Try it:
For the records that follow, work out how many lines include "academic" and give only that count.

Items from a data source
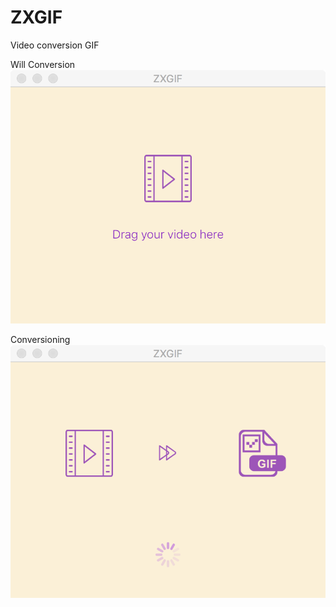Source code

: # ZXGIF
Video conversion GIF


Will Conversion
![WillConversion](https://github.com/XieXieZhongxi/ZXGIF/blob/master/screenshots/WillConversion.png)

Conversioning
![Conversioning](https://github.com/XieXieZhongxi/ZXGIF/blob/master/screenshots/Conversioning.png)
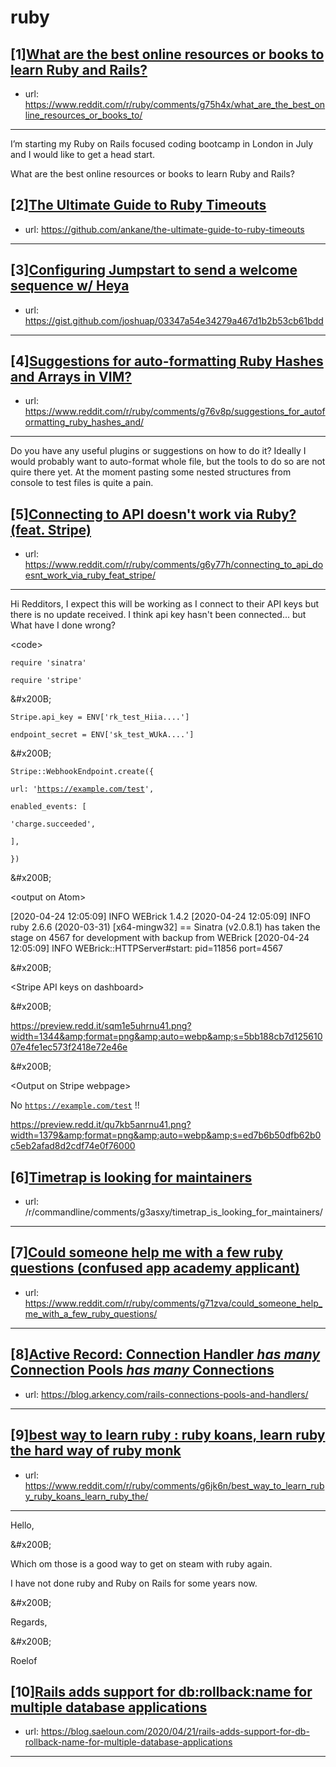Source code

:# ruby
## [1][What are the best online resources or books to learn Ruby and Rails?](https://www.reddit.com/r/ruby/comments/g75h4x/what_are_the_best_online_resources_or_books_to/)
- url: https://www.reddit.com/r/ruby/comments/g75h4x/what_are_the_best_online_resources_or_books_to/
---
I’m starting my Ruby on Rails focused coding bootcamp in London in July and I would like to get a head start.   

What are the best online resources or books to learn Ruby and Rails?
## [2][The Ultimate Guide to Ruby Timeouts](https://www.reddit.com/r/ruby/comments/g76rcd/the_ultimate_guide_to_ruby_timeouts/)
- url: https://github.com/ankane/the-ultimate-guide-to-ruby-timeouts
---

## [3][Configuring Jumpstart to send a welcome sequence w/ Heya](https://www.reddit.com/r/ruby/comments/g6xirx/configuring_jumpstart_to_send_a_welcome_sequence/)
- url: https://gist.github.com/joshuap/03347a54e34279a467d1b2b53cb61bdd
---

## [4][Suggestions for auto-formatting Ruby Hashes and Arrays in VIM?](https://www.reddit.com/r/ruby/comments/g76v8p/suggestions_for_autoformatting_ruby_hashes_and/)
- url: https://www.reddit.com/r/ruby/comments/g76v8p/suggestions_for_autoformatting_ruby_hashes_and/
---
Do you have any useful plugins or suggestions on how to do it? Ideally I would probably want to auto-format whole file, but the tools to do so are not quire there yet. At the moment pasting some nested structures from console to test files is quite a pain.
## [5][Connecting to API doesn't work via Ruby? (feat. Stripe)](https://www.reddit.com/r/ruby/comments/g6y77h/connecting_to_api_doesnt_work_via_ruby_feat_stripe/)
- url: https://www.reddit.com/r/ruby/comments/g6y77h/connecting_to_api_doesnt_work_via_ruby_feat_stripe/
---
Hi Redditors, I expect this will be working as I connect to their API keys but there is no update received. I think api key hasn't been connected... but What have I done wrong?

&lt;code&gt;  


`require 'sinatra'`

`require 'stripe'`

&amp;#x200B;

`Stripe.api_key = ENV['rk_test_Hiia....']`

`endpoint_secret = ENV['sk_test_WUkA....']`

&amp;#x200B;

`Stripe::WebhookEndpoint.create({`

`url: '`[`https://example.com/test`](https://example.com/test)`',`

`enabled_events: [`

`'charge.succeeded',`

`],`

`})`

&amp;#x200B;

&lt;output on Atom&gt;  


\[2020-04-24 12:05:09\] INFO  WEBrick 1.4.2 \[2020-04-24 12:05:09\] INFO  ruby 2.6.6 (2020-03-31) \[x64-mingw32\] == Sinatra (v2.0.8.1) has taken the stage on 4567 for development with backup from WEBrick \[2020-04-24 12:05:09\] INFO  WEBrick::HTTPServer#start: pid=11856 port=4567

&amp;#x200B;

&lt;Stripe API keys on dashboard&gt;  


&amp;#x200B;

https://preview.redd.it/sqm1e5uhrnu41.png?width=1344&amp;format=png&amp;auto=webp&amp;s=5bb188cb7d12561007e4fe1ec573f2418e72e46e

&amp;#x200B;

&lt;Output on Stripe webpage&gt;  


No [`https://example.com/test`](https://example.com/test) !!

https://preview.redd.it/qu7kb5anrnu41.png?width=1379&amp;format=png&amp;auto=webp&amp;s=ed7b6b50dfb62b0c5eb2afad8d2cdf74e0f76000
## [6][Timetrap is looking for maintainers](https://www.reddit.com/r/ruby/comments/g6obaa/timetrap_is_looking_for_maintainers/)
- url: /r/commandline/comments/g3asxy/timetrap_is_looking_for_maintainers/
---

## [7][Could someone help me with a few ruby questions (confused app academy applicant)](https://www.reddit.com/r/ruby/comments/g71zva/could_someone_help_me_with_a_few_ruby_questions/)
- url: https://www.reddit.com/r/ruby/comments/g71zva/could_someone_help_me_with_a_few_ruby_questions/
---

## [8][Active Record: Connection Handler _has many_ Connection Pools _has many_ Connections](https://www.reddit.com/r/ruby/comments/g6l8jr/active_record_connection_handler_has_many/)
- url: https://blog.arkency.com/rails-connections-pools-and-handlers/
---

## [9][best way to learn ruby : ruby koans, learn ruby the hard way of ruby monk](https://www.reddit.com/r/ruby/comments/g6jk6n/best_way_to_learn_ruby_ruby_koans_learn_ruby_the/)
- url: https://www.reddit.com/r/ruby/comments/g6jk6n/best_way_to_learn_ruby_ruby_koans_learn_ruby_the/
---
Hello, 

&amp;#x200B;

Which om those is a good way to get on steam with ruby again.

I have not done ruby and Ruby on Rails for some years now. 

&amp;#x200B;

Regards, 

&amp;#x200B;

Roelof
## [10][Rails adds support for db:rollback:name for multiple database applications](https://www.reddit.com/r/ruby/comments/g6huhb/rails_adds_support_for_dbrollbackname_for/)
- url: https://blog.saeloun.com/2020/04/21/rails-adds-support-for-db-rollback-name-for-multiple-database-applications
---

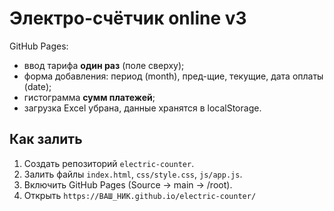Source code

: # Электро-счётчик online v3
GitHub Pages:  
- ввод тарифа **один раз** (поле сверху);  
- форма добавления: период (month), пред-щие, текущие, дата оплаты (date);  
- гистограмма **сумм платежей**;  
- загрузка Excel убрана, данные хранятся в localStorage.

## Как залить
1. Создать репозиторий `electric-counter`.  
2. Залить файлы `index.html`, `css/style.css`, `js/app.js`.  
3. Включить GitHub Pages (Source → main → /root).  
4. Открыть `https://ВАШ_НИК.github.io/electric-counter/`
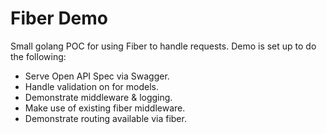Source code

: # Fiber Demo

Small golang POC for using Fiber to handle requests. Demo is set up to do the following:

- Serve Open API Spec via Swagger.
- Handle validation on for models.
- Demonstrate middleware & logging.
- Make use of existing fiber middleware.
- Demonstrate routing available via fiber.
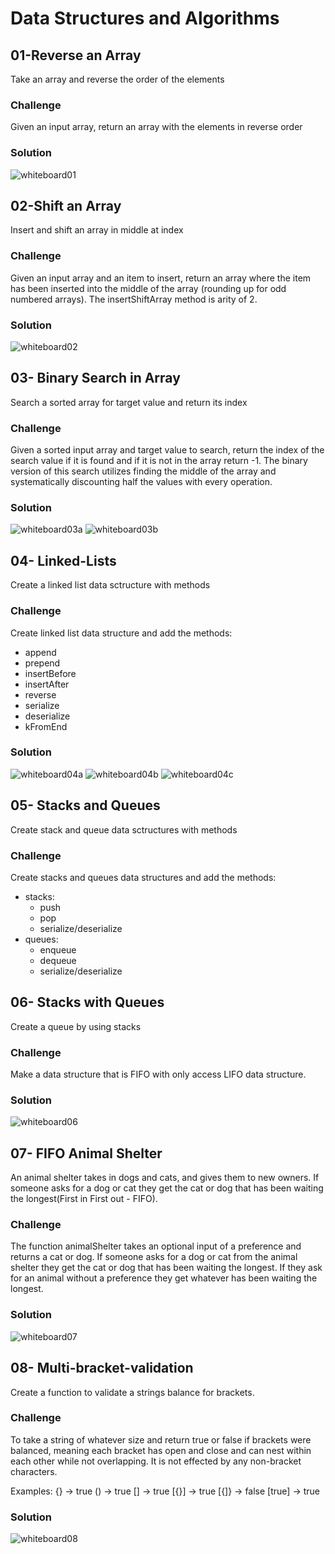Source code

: # Data Structures and Algorithms
## 01-Reverse an Array
Take an array and reverse the order of the elements

### Challenge
Given an input array, return an array with the elements in reverse order

### Solution
![whiteboard01](./assets/01_array_reverse.jpg)

## 02-Shift an Array
Insert and shift an array in middle at index

### Challenge
Given an input array and an item to insert, return an array where the item has been inserted into the middle of the array (rounding up for odd numbered arrays). The insertShiftArray method is arity of 2.

### Solution
![whiteboard02](./assets/02_array_shift.jpg)

## 03- Binary Search in Array
Search a sorted array for target value and return its index

### Challenge
Given a sorted input array and target value to search, return the index of the search value if it is found and if it is not in the array return -1. The binary version of this search utilizes finding the middle of the array and systematically discounting half the values with every operation.  

### Solution
![whiteboard03a](./assets/03_array_binary_search_a.jpg)
![whiteboard03b](./assets/03_array_binary_search_b.jpg)

## 04- Linked-Lists
Create a linked list data sctructure with methods

### Challenge
Create linked list data structure and add the methods:
- append
- prepend
- insertBefore
- insertAfter
- reverse
- serialize
- deserialize
- kFromEnd   

### Solution
![whiteboard04a](./assets/04_LL_insert_methods.jpg)
![whiteboard04b](./assets/04_LL_kfromend.jpg)
![whiteboard04c](./assets/04_LL_method.jpg)

## 05- Stacks and Queues
Create stack and queue data sctructures with methods

### Challenge
Create stacks and queues data structures and add the methods:
- stacks:
  - push
  - pop
  - serialize/deserialize
- queues:
  - enqueue
  - dequeue
  - serialize/deserialize

## 06- Stacks with Queues
Create a queue by using stacks

### Challenge
Make a data structure that is FIFO with only access LIFO data structure. 

### Solution
![whiteboard06](./assets/06_stacks_with_queues.jpg)

## 07- FIFO Animal Shelter
An animal shelter takes in dogs and cats, and gives them to new owners.  If someone asks for a dog or cat they get the cat or dog that has been waiting the longest(First in First out - FIFO).

### Challenge
The function animalShelter takes an optional input of a preference and returns a cat or dog.  If someone asks for a dog or cat from the animal shelter they get the cat or dog that has been waiting the longest.  If they ask for an animal without a preference they get whatever has been waiting the longest.

### Solution
![whiteboard07](./assets/07_fifo_animal_shelter.jpg)

## 08- Multi-bracket-validation
Create a function to validate a strings balance for brackets.

### Challenge
To take a string of whatever size and return true or false if brackets were balanced, meaning each bracket has open and close and can nest within each other while not overlapping.  It is not effected by any non-bracket characters.

Examples:
{} -> true
() -> true
[] -> true
[{}] -> true
[{]} -> false
[true] -> true

### Solution
![whiteboard08](./assets/08_multi_bracket_validation.jpg)

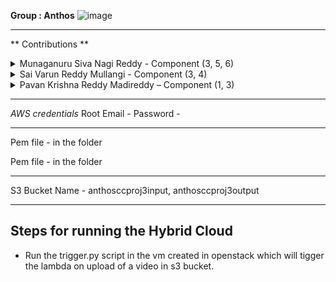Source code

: **Group : Anthos**
![image](https://user-images.githubusercontent.com/31825973/235280262-567df52b-6bdf-4bfc-a0ff-343c4f0beb5b.png)

---

** Contributions **

<details>
<summary> Munaganuru Siva Nagi Reddy - Component (3, 5, 6) </summary>
As part of my project responsibilities, I took charge of configuring the output S3 buckets, and also 
worked on installing OpenStack in an Azure VM and configuring the necessary network settings such as security groups, assigning a floating ip, and creating a new private network and a subnet. Then i have uploaded a Centos minimal to the glance and created a VM using Centos and set up the network reachability of the VM. I also set up the CentOS environment with the required tools and libraries, enabling seamless integration with Git and Python. This allowed us to efficiently monitor the Simple Queue Service (SQS) for new messages and trigger the AWS Lambda function as needed, ensuring the smooth operation of our smart classroom assistant application.
Also updated the dynamo DB with student academic records and have provided permissions for the lambda function so that it can fetch the student records and then these outputs are stored in the output bucket in the form of CSV.

## </details>

<details>
<summary> Sai Varun Reddy Mullangi - Component (3, 4) </summary>
As part of my project responsibilities, I worked on Component 4 which involves frame extraction and recognition. To facilitate debugging, I set up logging to capture and analyze any errors encountered during the project setup on AWS. 
I focused on the face recognition event handler, which triggers the processing of videos when there is an object create event, such as a video uploaded to S3. Using ffmpeg, I divided the video into frames and stored them in a temporary folder as Lambda has write access only to the tmp folder. 
Next, I used the face recognition library to detect faces among the frames, and optimized the process by implementing a loop-breaking logic that stops the processing once the first match is found, thereby avoiding processing of the remaining frames. Finally, based on the name of the identified face, I queried the DynamoDB to retrieve the academic information of the person and wrote the information into a CSV for storage in the S3 bucket.
Further I have also worked on integrating an AWS Lambda function with an AWS SQS queue to achieve a fully-managed serverless architecture for my project. To achieve this, I wrote a Python code that uses the boto3 library to receive messages from an SQS queue and trigger a Lambda function, passing information from the message body as a payload. The Lambda function then retrieves a CSV file from S3, extracts a specific line of content from the file, and prints it along with the object key to the console.

## </details>

<details>
<summary> Pavan Krishna Reddy Madireddy – Component (1, 3) </summary>
As part of the project, I worked on two parts, the first one being the Dockerfile where I had to go through the given file and understanding all the details within the file. To complete the project I had to make some customizations like adding some extra files using COPY command. Then I built the docker image locally using the docker client which was saved in my macbook. Then I assigned a tag and uploaded it to Amazon Elastic Cloud Registry private repository which can be used in further steps of the projects to create a lambda function from the image. 
I also worked on the workload generator part where I had run various tests and verified the sanity of the output produced by the lambda functions. The workload generator uploads videos into input S3 bucket which inturn triggers the lambda functions as configured and generated the output csv files into output buckets. Verified the output csv files data with the expected output.
I also worked on setting up the virtual machine in Openstack by uploading the centos image and installing python and all the dependencies required to run trigger.py which is the script which triggers lambda on receiving messages from SQS.

</details>

---

_AWS credentials_
Root Email -
Password -

---

Pem file - in the folder

Pem file - in the folder

---

S3 Bucket Name - anthosccproj3input, anthosccproj3output

---

## Steps for running the Hybrid Cloud

- Run the trigger.py script in the vm created in openstack which will tigger the lambda on upload of a video in s3 bucket.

Written response:
2